Raise the value of your argument, not your voice.

What a great summary.

Thank you for your time and great comment!

This is very, very true ... sometimes we try to give too much emphasis to a story to make it interesting, but the truth is that there is a thin line between giving emotion and causing irritation ... the truth is that being calm, and be authentic, make a big difference <3 your blog is perfect <3

Thank you for your kind words!

Muy bueno tu comentario, me ha gustado.

@chbartist

Greetings of the day, I have gone through your article as usual it is awesome, very positive and informative. As i said when i read your last blog im a continuous reader of your posts. I always follow your strategy in my real life. you really wrote awesome lines in this blog.
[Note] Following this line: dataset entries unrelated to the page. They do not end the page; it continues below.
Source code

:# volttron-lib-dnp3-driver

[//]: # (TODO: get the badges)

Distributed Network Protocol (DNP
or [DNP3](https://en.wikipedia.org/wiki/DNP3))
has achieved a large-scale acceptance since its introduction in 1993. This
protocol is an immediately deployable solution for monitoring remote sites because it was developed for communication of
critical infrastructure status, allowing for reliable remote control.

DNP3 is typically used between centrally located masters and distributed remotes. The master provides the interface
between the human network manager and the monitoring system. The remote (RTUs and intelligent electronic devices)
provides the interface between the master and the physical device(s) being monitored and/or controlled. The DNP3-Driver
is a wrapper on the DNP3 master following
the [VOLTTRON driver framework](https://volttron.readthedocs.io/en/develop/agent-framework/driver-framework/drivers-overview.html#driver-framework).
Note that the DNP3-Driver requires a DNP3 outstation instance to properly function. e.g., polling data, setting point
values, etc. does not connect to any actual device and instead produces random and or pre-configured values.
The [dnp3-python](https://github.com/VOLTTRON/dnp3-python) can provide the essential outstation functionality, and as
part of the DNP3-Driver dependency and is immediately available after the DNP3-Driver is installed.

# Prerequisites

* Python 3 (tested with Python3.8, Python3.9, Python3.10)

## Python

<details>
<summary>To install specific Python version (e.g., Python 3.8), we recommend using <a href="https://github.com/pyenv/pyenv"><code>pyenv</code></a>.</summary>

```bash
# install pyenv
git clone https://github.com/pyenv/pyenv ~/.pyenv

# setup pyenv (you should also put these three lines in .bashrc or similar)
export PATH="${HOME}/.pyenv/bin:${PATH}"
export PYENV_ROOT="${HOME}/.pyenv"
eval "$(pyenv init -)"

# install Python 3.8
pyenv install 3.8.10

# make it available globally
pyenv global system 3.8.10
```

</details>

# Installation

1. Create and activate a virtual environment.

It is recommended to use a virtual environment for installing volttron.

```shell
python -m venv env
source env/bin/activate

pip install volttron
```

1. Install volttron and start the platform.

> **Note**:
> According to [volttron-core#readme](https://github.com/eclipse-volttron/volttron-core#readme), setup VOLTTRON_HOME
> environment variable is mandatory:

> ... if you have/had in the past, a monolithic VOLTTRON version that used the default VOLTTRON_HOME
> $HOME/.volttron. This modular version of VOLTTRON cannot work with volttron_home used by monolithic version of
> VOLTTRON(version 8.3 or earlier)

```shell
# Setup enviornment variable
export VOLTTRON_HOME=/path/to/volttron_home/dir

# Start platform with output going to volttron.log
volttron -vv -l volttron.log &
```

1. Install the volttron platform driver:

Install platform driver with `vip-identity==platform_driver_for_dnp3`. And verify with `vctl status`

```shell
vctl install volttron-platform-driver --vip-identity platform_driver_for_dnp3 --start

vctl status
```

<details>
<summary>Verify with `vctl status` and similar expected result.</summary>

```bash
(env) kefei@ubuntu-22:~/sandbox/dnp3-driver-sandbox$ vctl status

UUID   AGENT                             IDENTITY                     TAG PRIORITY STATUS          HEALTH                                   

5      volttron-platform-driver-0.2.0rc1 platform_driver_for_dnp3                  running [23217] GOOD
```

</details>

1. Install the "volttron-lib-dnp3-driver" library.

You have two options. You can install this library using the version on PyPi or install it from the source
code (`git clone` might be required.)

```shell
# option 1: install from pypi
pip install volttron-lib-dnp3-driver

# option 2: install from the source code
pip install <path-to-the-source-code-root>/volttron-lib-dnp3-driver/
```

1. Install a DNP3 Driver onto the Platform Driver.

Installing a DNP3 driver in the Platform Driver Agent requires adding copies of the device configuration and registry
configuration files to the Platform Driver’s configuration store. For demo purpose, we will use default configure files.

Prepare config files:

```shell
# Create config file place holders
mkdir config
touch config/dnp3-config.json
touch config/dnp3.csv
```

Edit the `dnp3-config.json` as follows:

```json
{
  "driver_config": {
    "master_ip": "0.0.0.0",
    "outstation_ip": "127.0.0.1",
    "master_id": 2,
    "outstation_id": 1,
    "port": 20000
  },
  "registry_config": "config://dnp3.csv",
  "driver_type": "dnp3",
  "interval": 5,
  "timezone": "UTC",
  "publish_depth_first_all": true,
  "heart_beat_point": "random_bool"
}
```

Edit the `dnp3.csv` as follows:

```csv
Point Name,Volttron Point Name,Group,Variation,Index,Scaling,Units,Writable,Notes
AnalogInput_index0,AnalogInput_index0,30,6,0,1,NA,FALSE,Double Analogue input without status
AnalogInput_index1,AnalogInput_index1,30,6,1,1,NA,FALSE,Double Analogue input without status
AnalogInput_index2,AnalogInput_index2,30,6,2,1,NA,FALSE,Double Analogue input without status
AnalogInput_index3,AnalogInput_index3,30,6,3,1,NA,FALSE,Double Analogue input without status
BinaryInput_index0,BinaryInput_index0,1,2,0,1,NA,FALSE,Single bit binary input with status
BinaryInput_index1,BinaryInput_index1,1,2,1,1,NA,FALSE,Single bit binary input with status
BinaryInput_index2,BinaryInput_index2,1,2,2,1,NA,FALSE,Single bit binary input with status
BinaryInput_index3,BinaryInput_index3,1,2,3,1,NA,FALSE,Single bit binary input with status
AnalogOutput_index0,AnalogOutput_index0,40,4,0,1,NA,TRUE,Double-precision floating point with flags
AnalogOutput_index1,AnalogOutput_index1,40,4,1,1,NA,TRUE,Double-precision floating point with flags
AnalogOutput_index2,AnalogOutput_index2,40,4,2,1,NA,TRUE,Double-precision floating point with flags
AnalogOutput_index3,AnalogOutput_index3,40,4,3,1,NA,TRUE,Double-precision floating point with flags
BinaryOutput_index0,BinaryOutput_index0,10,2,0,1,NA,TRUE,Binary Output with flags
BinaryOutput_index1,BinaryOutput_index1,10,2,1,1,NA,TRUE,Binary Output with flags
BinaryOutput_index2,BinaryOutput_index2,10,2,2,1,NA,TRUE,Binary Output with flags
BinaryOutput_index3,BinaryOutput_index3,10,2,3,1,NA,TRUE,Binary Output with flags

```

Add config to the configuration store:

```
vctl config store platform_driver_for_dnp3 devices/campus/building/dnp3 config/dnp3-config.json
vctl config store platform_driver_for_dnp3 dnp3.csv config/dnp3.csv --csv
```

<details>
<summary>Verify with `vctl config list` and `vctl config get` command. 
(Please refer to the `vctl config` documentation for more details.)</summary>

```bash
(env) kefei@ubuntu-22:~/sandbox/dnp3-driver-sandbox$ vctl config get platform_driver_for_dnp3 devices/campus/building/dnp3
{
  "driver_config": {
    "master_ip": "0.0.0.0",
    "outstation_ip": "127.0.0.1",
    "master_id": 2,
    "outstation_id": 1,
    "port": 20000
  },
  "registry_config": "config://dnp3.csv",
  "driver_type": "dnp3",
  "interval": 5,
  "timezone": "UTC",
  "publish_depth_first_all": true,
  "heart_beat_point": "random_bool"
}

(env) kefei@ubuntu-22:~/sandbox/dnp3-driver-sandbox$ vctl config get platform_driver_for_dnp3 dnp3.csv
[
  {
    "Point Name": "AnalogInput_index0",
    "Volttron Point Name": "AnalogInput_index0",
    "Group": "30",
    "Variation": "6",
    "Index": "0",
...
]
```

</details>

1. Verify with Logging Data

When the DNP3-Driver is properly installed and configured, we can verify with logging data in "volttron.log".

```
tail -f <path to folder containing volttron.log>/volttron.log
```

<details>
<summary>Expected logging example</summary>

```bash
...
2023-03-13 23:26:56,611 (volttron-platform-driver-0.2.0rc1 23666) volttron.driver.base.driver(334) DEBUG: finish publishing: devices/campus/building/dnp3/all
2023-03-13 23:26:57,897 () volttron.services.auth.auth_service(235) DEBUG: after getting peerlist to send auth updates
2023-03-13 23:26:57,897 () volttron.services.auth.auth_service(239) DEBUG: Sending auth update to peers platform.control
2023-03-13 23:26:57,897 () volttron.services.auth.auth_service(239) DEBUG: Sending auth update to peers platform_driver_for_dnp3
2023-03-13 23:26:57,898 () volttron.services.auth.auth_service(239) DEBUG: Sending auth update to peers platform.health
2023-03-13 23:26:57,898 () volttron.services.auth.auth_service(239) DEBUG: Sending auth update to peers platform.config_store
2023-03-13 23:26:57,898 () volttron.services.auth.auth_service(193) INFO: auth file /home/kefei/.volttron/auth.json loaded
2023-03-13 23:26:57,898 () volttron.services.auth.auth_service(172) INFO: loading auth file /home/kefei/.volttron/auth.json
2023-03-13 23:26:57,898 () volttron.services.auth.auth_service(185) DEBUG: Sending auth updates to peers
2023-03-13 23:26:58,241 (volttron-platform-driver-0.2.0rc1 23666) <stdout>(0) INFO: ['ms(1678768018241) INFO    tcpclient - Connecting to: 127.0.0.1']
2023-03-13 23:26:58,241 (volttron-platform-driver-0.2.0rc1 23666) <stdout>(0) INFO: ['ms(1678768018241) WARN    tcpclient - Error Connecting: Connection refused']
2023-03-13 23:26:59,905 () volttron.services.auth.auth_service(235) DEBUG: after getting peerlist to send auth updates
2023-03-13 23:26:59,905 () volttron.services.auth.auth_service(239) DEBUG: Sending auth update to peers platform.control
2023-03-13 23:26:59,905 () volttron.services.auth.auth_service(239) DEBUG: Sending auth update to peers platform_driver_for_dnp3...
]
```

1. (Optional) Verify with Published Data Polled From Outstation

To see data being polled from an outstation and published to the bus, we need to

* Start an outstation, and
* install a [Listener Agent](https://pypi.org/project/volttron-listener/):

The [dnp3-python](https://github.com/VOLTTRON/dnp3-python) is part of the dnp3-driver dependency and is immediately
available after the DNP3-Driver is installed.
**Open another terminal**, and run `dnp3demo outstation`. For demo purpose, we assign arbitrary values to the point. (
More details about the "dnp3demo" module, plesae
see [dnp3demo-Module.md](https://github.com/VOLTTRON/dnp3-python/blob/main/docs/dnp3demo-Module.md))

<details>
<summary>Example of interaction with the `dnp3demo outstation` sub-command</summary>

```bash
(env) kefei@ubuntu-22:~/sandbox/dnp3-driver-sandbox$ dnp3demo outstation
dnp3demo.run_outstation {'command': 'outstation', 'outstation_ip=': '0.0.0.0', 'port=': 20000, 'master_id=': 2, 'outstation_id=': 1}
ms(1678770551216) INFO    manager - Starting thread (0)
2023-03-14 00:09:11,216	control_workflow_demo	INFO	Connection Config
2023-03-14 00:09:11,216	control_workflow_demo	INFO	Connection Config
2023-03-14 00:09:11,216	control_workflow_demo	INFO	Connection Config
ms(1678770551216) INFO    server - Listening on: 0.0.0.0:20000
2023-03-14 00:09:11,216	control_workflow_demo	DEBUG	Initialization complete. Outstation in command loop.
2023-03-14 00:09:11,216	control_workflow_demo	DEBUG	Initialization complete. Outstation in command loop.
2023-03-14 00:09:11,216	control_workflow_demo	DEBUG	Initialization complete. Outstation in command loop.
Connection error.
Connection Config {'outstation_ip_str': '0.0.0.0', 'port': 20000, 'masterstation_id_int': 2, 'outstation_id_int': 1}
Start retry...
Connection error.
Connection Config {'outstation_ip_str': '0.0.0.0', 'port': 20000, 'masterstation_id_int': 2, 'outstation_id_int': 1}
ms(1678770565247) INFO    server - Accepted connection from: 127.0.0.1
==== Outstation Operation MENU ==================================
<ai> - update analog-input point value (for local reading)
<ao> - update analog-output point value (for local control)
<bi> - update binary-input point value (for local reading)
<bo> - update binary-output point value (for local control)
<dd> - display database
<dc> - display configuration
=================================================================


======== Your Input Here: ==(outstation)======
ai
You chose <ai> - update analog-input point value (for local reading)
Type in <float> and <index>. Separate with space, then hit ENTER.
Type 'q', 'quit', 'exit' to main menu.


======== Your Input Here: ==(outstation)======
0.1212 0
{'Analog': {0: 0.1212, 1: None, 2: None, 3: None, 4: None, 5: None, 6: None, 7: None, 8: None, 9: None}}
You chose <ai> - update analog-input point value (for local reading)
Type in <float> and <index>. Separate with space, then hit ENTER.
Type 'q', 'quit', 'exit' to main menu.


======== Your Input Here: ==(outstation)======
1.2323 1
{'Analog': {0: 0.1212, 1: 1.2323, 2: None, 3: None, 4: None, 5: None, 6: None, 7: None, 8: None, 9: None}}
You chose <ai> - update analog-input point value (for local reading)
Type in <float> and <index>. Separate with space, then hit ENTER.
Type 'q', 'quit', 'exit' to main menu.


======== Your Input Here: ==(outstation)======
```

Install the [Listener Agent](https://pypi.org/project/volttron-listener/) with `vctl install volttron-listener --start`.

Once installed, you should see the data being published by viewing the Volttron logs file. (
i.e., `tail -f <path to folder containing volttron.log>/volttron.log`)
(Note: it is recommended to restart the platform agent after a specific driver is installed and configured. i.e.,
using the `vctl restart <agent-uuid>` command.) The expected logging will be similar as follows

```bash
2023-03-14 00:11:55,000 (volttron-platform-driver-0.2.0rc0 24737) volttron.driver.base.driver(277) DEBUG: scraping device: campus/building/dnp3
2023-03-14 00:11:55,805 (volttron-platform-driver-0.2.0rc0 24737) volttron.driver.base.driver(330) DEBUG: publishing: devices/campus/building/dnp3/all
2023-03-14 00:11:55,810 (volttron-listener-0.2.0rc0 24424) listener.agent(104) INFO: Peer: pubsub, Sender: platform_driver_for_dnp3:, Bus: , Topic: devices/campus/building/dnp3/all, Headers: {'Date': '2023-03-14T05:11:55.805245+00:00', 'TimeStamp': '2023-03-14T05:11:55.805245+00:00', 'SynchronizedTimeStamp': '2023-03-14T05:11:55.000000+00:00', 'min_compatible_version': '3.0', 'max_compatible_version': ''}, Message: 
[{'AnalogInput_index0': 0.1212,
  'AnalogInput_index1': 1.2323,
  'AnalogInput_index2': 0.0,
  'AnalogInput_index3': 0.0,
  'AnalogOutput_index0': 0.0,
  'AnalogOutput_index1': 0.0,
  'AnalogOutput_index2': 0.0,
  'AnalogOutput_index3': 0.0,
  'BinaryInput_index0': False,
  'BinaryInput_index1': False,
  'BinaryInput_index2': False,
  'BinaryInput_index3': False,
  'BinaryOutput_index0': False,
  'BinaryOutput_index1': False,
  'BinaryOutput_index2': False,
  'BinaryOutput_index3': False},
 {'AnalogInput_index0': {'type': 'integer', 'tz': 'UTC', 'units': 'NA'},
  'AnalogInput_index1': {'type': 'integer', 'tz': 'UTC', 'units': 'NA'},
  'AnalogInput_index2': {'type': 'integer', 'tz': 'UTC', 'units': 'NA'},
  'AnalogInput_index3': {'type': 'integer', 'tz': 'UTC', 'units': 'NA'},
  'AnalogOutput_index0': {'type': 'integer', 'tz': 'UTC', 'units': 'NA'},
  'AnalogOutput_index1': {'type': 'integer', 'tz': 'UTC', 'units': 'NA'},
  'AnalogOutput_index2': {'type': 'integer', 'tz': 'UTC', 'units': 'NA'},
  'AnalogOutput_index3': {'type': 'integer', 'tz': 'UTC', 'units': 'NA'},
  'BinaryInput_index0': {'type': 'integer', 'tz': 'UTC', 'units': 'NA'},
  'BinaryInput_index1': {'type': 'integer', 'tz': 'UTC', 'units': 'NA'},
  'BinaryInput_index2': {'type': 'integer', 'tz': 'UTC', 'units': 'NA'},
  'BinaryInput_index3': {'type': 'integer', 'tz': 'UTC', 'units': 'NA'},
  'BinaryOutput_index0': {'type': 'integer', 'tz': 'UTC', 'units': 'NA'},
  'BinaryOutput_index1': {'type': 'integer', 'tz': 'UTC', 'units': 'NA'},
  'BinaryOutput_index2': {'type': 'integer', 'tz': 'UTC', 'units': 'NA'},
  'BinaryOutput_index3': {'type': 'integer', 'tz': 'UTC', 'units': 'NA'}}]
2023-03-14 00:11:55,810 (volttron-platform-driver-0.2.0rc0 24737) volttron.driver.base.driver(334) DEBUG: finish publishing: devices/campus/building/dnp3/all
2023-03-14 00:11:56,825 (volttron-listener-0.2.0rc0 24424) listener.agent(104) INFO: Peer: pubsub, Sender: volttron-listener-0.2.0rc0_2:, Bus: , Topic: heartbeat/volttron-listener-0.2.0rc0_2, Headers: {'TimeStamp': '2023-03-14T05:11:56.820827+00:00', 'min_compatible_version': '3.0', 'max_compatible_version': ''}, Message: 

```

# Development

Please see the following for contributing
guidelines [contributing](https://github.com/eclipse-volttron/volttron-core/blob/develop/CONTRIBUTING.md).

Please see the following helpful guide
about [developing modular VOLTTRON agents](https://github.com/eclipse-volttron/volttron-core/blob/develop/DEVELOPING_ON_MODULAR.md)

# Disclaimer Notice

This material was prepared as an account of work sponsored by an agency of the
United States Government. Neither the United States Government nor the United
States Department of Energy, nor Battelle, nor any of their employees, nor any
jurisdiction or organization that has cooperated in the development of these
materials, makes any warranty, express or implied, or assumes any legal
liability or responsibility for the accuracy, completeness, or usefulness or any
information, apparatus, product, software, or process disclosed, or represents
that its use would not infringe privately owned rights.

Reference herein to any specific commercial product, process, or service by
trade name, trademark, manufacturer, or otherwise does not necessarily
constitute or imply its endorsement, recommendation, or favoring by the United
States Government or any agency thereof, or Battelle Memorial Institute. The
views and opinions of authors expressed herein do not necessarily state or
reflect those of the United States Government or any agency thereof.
when to listen, instead of talking.

This is a great question. everyone don't pay attention toward this question. we don't listen with the intent of understand we listen with the intent of replay. this is the biggest mistake of our life. if we participate in any conversation then we have to listen carefully what others are speaking. According to me we have two ears and one mouth, so we should listen more then we say.

most people in the world don't really use their brains to think. And people who don't think are the ones who don't listen to others.

Great question asked by you

Does being right mean that you won?

that is not necessary if you are right then you always won sometimes you have to lose when u are right.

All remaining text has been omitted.